Most attempts to return the time of Catherine the Great have been either carefully or creatively done. Judith Rypma somehow manages to do both in her well-written historical novel, In the Shadows, the first in a planned series. It’s a story of secrets—of a young American who finds love and identity as she is mysteriously transported back into Enlightenment-era Russia, and of the young princess whose loves and ambitions shaped one of the great world empires. Along the way, readers are exposed to the sparkling, precarious court life of prerevolutionary Europe; to celebrated Russian imperial sites; to the enchanting world of royal gems, and to perhaps the thorniest coup of the 18th century. Our two heroines experience the times in full: royal privilege, love, heartache, smallpox, and intrigue. But drawing on a rich resource base, Rypma does more. In the Shadows takes us on a journey of discovery into what made Catherine the remarkable woman and ruler she was, and what it would be like to try and make a life, as well as an impact, as a woman in what was very much a man’s world. Parallels about Russia, power, and gender today suggest themselves throughout the novel. Heartily recommended!
Dr. Scott Van Lingenfelter
Author, Russia in the 21stCentury
“I cannot wait for the sequel.”
With her latest novel, Judith Rypma lets us time travel with her intrepid heroine back to Imperial Russia as an insider during the early reign of Catherine II as she transforms into “the Great.” Characters come alive on every page as they weave their way through the intrigues, romances, and misadventures while the court travels from palace to palace. In inexperienced hands, the historical details that make up the foundation of the novel could potentially bore readers; on the contrary, Rypma’s well-researched background as a renowned scholar of Russian language and literature; a poet and novelist of note; and a former travel journalist add to the sparkle of prose—not unlike the many jewels that adorn her heroine. Vivid characterization, expert plotting, and accessible writing make this novel a pleasure to read. I cannot wait for the sequel.
Dr. Christine A. Rydel
Retired Prof. of Russian Language & Literature
Editor, Ardis Publishers
“It is a book written with love—and a book meant to be loved.”
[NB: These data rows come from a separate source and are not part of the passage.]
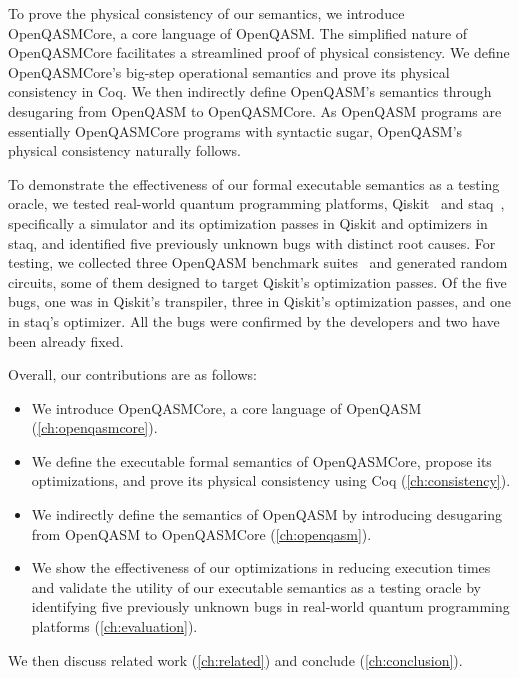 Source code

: To prove the physical consistency of our semantics, we introduce OpenQASMCore,
a core language of OpenQASM.
%
The simplified nature of OpenQASMCore facilitates a streamlined proof of
physical consistency.
%
We define OpenQASMCore's big-step operational semantics and prove its physical
consistency in Coq.
%
We then indirectly define OpenQASM's semantics through desugaring from OpenQASM
to OpenQASMCore.
%
As OpenQASM programs are essentially OpenQASMCore programs with syntactic
sugar, OpenQASM's physical consistency naturally follows.

To demonstrate the effectiveness of our formal executable semantics as a
testing oracle, we tested real-world quantum programming platforms,
Qiskit~\cite{qiskit} and staq~\cite{staq}, specifically a simulator and its
optimization passes in Qiskit and optimizers in staq, and identified five
previously unknown bugs with distinct root causes.
%
For testing, we collected three OpenQASM benchmark suites~\cite{cross2017open,
	li2023qasmbench, tomesh2022supermarq} and generated random circuits, some of
them designed to target Qiskit's optimization passes.
%
Of the five bugs, one was in Qiskit's transpiler, three in Qiskit's
optimization passes, and one in staq's optimizer.
%
All the bugs were confirmed by the developers and two have been already fixed.

Overall, our contributions are as follows:
%
\begin{itemize}
	\item We introduce OpenQASMCore, a core language of OpenQASM
	      (\cref{ch:openqasmcore}).
	\item We define the executable formal semantics of OpenQASMCore, propose its
	      optimizations, and prove its physical consistency using Coq
	      (\cref{ch:consistency}).
	\item We indirectly define the semantics of OpenQASM by introducing desugaring from
	      OpenQASM to OpenQASMCore (\cref{ch:openqasm}).
	\item We show the effectiveness of our optimizations in reducing execution times and
	      validate the utility of our executable semantics as a testing oracle by
	      identifying five previously unknown bugs in real-world quantum programming
	      platforms (\cref{ch:evaluation}).
\end{itemize}
%
We then discuss related work (\cref{ch:related}) and conclude
(\cref{ch:conclusion}).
This fascinating look at 18th-century Russia through the eyes of two charming protagonists is an elegantly written novel that offers a fresh look at two nations. The author’s passion for Russian culture and her careful, thorough research provide a thought-provoking alternative to the destructive tendency to cancel otherness in today’s political climate. Above all, it is a book that takes seriously the history of a country outside Rypma’s own culture. I am proud to have had the rare opportunity to witness much of the author’s research on some of her numerous trips to Russia to collect information and examine artifacts. It is a book written with love—and a book meant to be loved.
Prof. Svetlana Shimberg
Leningrad State University
Pushkin, Russian Federation
Suggested book club discussion questions:
1. Rocks, minerals, and gemstones repeatedly drive the plot. Yet they also serve in various ways to enhance the narrative through symbolism, imagery (metaphor, simile), and other description. Did you find some examples of this while reading the novel (or can you think of any in retrospect)?
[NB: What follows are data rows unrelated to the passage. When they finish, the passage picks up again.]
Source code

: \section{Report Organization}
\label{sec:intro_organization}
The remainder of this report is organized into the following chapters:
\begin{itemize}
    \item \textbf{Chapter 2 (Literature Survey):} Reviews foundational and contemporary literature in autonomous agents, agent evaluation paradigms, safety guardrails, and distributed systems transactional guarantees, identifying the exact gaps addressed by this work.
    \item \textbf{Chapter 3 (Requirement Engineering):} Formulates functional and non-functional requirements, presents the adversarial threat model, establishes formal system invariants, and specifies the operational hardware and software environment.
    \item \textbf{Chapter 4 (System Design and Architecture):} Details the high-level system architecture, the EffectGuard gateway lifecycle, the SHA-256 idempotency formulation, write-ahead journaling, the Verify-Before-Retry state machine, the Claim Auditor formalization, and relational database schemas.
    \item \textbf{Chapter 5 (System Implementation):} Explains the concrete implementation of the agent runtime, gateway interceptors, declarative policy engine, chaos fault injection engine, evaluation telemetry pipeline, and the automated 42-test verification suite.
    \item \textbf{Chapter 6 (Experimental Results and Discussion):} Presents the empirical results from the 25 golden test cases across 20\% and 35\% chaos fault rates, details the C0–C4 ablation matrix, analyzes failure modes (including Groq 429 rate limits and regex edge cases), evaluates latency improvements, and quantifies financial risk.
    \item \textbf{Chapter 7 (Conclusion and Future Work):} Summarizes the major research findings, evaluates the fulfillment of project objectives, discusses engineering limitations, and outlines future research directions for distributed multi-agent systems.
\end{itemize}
2. Find examples of instances where the italicized epigraphs preceding most chapters written in Catherine’s point of view enhance your understanding of the character. Do they accomplish anything else, and if so, what? What—if anything—would the novel lose if these quotations were eliminated?
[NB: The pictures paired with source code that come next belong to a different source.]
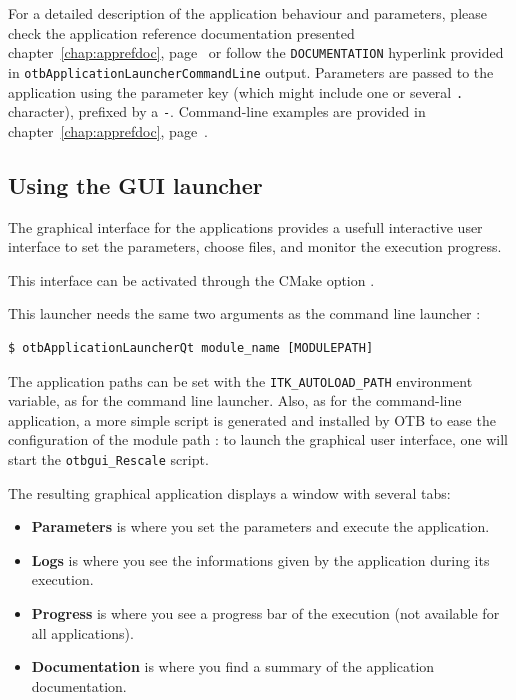 For a detailed description of the application behaviour and
parameters, please check the application reference documentation presented
chapter~\ref{chap:apprefdoc}, page~\pageref{chap:apprefdoc} or
follow the \verb?DOCUMENTATION? hyperlink provided in
\verb?otbApplicationLauncherCommandLine? output. Parameters are passed
to the application using the parameter key (which might include one or
several \verb?.? character), prefixed by a \verb?-?. Command-line
examples are provided in chapter~\ref{chap:apprefdoc},
page~\pageref{chap:apprefdoc}.


\subsection{Using the GUI launcher}

The graphical interface for the applications provides a usefull interactive user interface
to set the parameters, choose files, and monitor the execution progress.

This interface can be activated through the CMake option .

This launcher needs the same two arguments as the command line launcher :
\begin{verbatim}
$ otbApplicationLauncherQt module_name [MODULEPATH]
\end{verbatim}

The application paths can be set with the \verb?ITK_AUTOLOAD_PATH? environment variable,
as for the command line launcher.
Also, as for the command-line application, a more simple script is generated and installed by OTB
to ease the configuration of the module path : to launch the  graphical user interface,
one will start the \verb?otbgui_Rescale? script.

The resulting graphical application displays a window with several tabs:
\begin{itemize}
\item \textbf{Parameters} is where you set the parameters and 
execute the application. 
\item \textbf{Logs} is where you see the informations given by 
the application during its execution. 
\item \textbf{Progress} is where you see a progress bar of the 
execution (not available for all applications). 
\item \textbf{Documentation} is where you find a summary of the 
application documentation.
\end{itemize}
3. Did you find Maria’s reactions to her predicament believable? If not, what else would you have expected from her? Do you think her age made a difference in her eventual acceptance of her plight?
4. Catherine falls for three men (and is married to another) through the age of 32. Do you think she actually loved one or more of them? What surprised you about her marriage? What else might she have done to ensure that the empire produced an heir?
5. Did you notice times when the Maria and the Catherine chapters work together, reinforce an image, play off one another, or compare/contrast the two women’s personalities?
6. In what ways is Catherine a strong and brave woman—or is she? What about Maria?
7. Do the descriptions of the imperial Russian setting engage your interest—or distract from the plot? Can you find favorite or least favorite portions?
8. After you’ve finished the novel, skim back over the first three chapters. Can you find instances of foreshadowing (seemingly insignificant hints or clues of later events)?
9. Did you notice a lot of references to mythology/folktales/legends? If so, where?
10. Did you find the sex scenes believable or well handled?
11. Do the “Notes” and “Author’s Note” clarify anything important? Where are they useful and/or interesting?
From stalagmites widening into “seven-layer wedding cakes” to a trip through a rock shop that feels “like fingering/all the candies/in a trick-or-treat bag,” rocks, minerals, and jewels seldom fail to dazzle and delight young & old . . .
Fiction about family mental illness
Is the old woman living across the street a witch, a murderess, or just an eccentric neighbor? Although Marigold gets the opportunity to discover the truth, she remains consumed with keeping her own secret about her mother's mental illness. This middle grade novel reinforces the idea that sometimes friendships and understanding bloom in unexpected ways and places.
Marigold doesn’t want to talk about her mother’s mental illness. And why would she? The adults in her life and even some of her friends avoid the topic. This novel reveals the all-too-familiar convoluted path young people often must take in a society that would rather hide the realities of mental illness than discuss them openly. Fortunately for Marigold, understanding and support blossom when the weeds hiding the truth are yanked away.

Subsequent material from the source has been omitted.